Watching Mrs. Claus clean up at a roulette table is a singular experience, but pop culture’s most self-actualized Mrs. Claus yet was portrayed by none other than Angela Lansbury, in the 1996 TV movie musical Mrs. Santa Claus. She’s predictably neglected by busy Santa, who’s too harried to review her navigational suggestions for an optimized course around the world. There must be more than this provincial North Pole, she sings:
I need something challenging to do
Somewhere marvelous to go
He’s seen every little corner of the world
All I’ve ever seen is snow
Convinced she has “gifts of [her] own to offer the world” (see what she did there?), Mrs. Claus embarks on a solo journey of self-discovery to test out the new map. Mrs. Santa Claus is set in 1910, which you won’t realize until bad weather necessitates an emergency landing in the bustling immigrant enclave of Manhattan’s Lower East Side. While she waits for her injured reindeer to recover, Mrs. Claus — or Mrs. North, as she identifies herself — gets hired as a supervisor in a cut-rate toy factory that exploits the neighborhood kids. There, she channels her supernatural competence into human affairs, organizing a work slowdown and later a strike, which sparks a statewide movement for child labor laws. In her spare time, she becomes a suffragette. When Christmas finally arrives, a repentant Santa invites his wife to come along on his globe-traversing sleigh ride — on the very route she plotted.

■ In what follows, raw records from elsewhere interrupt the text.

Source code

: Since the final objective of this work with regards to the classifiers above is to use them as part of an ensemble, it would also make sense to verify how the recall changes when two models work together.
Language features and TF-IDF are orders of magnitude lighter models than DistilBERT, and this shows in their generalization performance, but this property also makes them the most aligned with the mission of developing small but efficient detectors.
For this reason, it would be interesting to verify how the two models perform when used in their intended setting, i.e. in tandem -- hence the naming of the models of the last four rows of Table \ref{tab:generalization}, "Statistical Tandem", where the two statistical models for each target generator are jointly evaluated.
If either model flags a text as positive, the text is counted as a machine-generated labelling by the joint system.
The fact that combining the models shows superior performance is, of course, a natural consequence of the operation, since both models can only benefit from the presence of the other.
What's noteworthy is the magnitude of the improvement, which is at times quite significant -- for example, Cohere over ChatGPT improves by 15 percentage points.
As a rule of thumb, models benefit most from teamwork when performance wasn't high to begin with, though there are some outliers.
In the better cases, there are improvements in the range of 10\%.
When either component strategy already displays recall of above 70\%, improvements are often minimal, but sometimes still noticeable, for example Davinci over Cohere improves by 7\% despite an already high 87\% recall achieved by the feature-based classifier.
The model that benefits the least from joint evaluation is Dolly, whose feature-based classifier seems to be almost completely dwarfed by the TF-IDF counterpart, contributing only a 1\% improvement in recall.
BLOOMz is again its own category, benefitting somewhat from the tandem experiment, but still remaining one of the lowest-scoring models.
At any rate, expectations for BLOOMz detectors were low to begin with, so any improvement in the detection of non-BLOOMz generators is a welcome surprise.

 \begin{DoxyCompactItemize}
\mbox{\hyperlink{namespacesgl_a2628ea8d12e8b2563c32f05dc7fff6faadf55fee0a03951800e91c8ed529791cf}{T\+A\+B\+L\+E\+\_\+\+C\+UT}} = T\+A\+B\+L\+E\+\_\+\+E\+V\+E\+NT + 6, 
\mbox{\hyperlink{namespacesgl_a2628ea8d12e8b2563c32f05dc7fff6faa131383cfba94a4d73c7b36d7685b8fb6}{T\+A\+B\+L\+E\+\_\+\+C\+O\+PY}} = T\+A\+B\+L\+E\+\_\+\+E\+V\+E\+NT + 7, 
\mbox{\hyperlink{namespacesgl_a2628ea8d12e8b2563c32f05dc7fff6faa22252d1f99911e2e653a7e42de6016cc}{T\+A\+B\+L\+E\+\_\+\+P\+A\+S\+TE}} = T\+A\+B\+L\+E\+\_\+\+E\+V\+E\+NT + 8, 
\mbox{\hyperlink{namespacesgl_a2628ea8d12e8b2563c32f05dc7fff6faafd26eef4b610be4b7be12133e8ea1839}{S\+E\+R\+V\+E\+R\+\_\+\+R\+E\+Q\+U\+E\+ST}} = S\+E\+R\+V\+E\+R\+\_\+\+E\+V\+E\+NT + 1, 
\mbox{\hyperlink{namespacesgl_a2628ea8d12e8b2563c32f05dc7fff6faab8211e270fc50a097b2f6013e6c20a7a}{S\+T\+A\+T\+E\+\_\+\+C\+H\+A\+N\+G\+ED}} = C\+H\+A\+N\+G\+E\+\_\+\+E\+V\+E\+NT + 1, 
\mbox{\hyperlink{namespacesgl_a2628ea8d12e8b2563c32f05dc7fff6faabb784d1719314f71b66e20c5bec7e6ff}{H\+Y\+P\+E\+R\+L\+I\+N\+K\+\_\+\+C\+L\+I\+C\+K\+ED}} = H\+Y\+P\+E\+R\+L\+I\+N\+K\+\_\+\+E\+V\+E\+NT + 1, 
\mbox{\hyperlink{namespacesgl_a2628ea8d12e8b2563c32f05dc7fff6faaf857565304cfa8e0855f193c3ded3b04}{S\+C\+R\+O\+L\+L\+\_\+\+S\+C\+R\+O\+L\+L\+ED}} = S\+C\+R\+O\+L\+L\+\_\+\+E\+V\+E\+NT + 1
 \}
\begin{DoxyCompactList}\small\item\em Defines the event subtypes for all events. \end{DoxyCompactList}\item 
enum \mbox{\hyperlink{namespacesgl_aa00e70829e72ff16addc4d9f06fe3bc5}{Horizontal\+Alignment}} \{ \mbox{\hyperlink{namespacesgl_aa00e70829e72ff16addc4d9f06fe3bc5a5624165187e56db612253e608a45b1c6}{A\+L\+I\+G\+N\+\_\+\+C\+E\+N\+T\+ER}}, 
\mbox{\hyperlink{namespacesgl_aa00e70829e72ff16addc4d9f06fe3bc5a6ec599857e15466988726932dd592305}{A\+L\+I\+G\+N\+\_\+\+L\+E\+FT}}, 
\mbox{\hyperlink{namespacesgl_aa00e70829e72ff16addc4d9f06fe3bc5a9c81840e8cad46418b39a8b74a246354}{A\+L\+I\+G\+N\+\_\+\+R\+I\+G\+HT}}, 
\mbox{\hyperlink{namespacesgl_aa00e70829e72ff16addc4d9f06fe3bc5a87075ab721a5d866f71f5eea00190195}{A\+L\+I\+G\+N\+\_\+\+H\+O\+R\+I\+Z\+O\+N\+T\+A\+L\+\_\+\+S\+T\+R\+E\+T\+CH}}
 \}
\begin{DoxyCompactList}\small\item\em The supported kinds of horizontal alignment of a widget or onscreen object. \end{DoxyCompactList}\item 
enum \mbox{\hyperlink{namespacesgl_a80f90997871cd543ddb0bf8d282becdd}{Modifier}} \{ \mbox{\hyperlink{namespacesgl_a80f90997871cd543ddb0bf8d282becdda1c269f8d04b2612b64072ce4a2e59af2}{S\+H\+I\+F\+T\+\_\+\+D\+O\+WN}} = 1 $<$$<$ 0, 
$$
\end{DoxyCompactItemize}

What might the Ghost of Christmas Future have to show her?
Well, “Mother Christmas” — with her glasses, wrinkles, white fur-trimmed red cap and any of the five standard skin tones — was immortalized in emoji form in 2016, albeit long after Father Christmas first enjoyed the same treatment.
And the British department store chain Marks & Spencer centered their 2016 Christmas ad campaign on a modern vision of the character. Unbeknownst to Mr. Claus, a stylish and elegant Mrs. Claus (Janet McTeer) travels by snowmobile and helicopter to answer a child’s letter addressed to her. The next morning, she tells her husband, “It wouldn’t be fun if you knew all my secrets.”